## EXERCISE DETAILS
Of all the lines below, return only those starting with the line holding "2. **発注手順 /" and going on through the line holding "- **学習と成長 /", exactly as written.

## DATASET EXCERPTS
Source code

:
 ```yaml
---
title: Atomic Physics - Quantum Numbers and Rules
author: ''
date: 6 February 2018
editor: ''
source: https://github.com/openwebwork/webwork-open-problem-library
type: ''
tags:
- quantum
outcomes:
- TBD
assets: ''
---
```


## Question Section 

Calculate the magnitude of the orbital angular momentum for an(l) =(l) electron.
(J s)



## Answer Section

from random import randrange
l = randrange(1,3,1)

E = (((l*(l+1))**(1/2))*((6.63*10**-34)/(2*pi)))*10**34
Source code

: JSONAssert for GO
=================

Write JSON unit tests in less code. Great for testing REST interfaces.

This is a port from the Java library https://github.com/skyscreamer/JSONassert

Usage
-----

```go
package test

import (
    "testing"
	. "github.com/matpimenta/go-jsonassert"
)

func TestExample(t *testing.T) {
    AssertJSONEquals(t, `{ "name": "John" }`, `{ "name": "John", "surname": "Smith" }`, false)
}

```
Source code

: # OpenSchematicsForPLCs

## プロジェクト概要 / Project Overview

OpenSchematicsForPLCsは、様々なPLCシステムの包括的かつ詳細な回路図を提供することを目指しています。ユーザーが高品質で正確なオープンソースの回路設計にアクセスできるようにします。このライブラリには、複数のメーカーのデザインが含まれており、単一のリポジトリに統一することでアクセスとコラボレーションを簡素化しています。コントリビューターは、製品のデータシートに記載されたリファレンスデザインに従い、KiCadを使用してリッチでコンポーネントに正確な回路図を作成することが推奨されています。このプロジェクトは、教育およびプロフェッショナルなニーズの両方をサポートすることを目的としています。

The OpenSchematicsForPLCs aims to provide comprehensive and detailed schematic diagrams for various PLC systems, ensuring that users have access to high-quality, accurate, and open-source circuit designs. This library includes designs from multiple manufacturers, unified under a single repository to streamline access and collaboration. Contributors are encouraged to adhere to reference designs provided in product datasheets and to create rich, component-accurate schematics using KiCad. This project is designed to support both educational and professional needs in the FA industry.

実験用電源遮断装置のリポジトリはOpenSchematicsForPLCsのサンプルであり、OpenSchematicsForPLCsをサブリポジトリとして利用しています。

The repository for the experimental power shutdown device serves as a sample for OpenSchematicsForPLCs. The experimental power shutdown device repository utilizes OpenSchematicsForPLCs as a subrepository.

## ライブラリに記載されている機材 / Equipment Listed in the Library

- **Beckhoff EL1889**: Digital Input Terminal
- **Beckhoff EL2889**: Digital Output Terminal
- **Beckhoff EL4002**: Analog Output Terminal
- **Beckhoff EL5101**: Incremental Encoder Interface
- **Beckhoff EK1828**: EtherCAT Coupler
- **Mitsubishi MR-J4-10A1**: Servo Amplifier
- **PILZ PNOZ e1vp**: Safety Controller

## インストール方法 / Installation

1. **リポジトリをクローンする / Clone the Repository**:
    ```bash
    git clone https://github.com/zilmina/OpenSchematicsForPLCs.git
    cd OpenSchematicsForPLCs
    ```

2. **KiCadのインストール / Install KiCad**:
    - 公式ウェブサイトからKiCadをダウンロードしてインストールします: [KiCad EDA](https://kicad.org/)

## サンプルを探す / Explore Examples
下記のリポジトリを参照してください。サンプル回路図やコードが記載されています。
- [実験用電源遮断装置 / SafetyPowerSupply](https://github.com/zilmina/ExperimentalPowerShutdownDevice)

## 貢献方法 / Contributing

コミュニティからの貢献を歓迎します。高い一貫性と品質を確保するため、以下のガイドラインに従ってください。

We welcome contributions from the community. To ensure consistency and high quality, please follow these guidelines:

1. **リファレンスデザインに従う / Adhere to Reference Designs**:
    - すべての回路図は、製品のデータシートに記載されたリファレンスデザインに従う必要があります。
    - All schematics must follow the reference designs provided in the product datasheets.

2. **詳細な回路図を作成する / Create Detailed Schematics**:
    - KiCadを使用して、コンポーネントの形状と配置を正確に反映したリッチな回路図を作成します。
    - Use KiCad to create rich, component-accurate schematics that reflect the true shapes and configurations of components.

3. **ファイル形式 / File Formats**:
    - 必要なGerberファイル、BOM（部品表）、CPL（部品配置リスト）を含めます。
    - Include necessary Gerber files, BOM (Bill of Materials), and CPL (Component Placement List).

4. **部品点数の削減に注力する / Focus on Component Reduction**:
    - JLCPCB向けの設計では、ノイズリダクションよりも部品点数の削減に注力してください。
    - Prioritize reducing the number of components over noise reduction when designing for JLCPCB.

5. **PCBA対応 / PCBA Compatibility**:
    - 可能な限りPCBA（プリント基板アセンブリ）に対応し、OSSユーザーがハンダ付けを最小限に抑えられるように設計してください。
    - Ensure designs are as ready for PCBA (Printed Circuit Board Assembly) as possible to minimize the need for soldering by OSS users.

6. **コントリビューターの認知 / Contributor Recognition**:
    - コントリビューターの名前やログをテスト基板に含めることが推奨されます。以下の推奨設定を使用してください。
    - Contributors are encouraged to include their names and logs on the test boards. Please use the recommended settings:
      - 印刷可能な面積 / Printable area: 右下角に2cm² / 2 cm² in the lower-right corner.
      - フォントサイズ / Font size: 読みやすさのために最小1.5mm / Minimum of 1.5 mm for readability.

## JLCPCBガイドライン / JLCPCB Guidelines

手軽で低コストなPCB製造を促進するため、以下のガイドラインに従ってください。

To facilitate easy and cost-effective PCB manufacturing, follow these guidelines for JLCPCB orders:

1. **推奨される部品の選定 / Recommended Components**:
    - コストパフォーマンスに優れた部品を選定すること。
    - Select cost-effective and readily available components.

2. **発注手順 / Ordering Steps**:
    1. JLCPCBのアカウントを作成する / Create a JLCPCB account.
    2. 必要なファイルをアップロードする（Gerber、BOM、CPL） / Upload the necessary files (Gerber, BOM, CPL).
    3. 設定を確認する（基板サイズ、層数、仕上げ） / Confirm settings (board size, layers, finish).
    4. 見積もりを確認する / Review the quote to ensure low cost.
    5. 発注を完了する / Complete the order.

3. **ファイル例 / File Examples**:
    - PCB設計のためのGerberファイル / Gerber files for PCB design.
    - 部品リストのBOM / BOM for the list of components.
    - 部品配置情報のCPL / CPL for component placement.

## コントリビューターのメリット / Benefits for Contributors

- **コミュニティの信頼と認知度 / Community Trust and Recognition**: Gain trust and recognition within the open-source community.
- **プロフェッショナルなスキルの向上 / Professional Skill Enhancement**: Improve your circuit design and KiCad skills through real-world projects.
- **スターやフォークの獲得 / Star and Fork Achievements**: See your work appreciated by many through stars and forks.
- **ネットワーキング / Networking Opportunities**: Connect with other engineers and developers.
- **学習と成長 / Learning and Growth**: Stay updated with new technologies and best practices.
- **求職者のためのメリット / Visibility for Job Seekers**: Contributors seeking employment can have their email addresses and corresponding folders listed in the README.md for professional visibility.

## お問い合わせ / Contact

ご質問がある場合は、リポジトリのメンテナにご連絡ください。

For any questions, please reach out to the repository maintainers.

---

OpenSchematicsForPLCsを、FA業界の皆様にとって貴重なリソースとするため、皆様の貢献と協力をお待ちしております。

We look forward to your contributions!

## SOLUTION TO THIS PROBLEM
2. **発注手順 / Ordering Steps**:
    1. JLCPCBのアカウントを作成する / Create a JLCPCB account.
    2. 必要なファイルをアップロードする（Gerber、BOM、CPL） / Upload the necessary files (Gerber, BOM, CPL).
    3. 設定を確認する（基板サイズ、層数、仕上げ） / Confirm settings (board size, layers, finish).
    4. 見積もりを確認する / Review the quote to ensure low cost.
    5. 発注を完了する / Complete the order.

3. **ファイル例 / File Examples**:
    - PCB設計のためのGerberファイル / Gerber files for PCB design.
    - 部品リストのBOM / BOM for the list of components.
    - 部品配置情報のCPL / CPL for component placement.

## コントリビューターのメリット / Benefits for Contributors

- **コミュニティの信頼と認知度 / Community Trust and Recognition**: Gain trust and recognition within the open-source community.
- **プロフェッショナルなスキルの向上 / Professional Skill Enhancement**: Improve your circuit design and KiCad skills through real-world projects.
- **スターやフォークの獲得 / Star and Fork Achievements**: See your work appreciated by many through stars and forks.
- **ネットワーキング / Networking Opportunities**: Connect with other engineers and developers.
- **学習と成長 / Learning and Growth**: Stay updated with new technologies and best practices.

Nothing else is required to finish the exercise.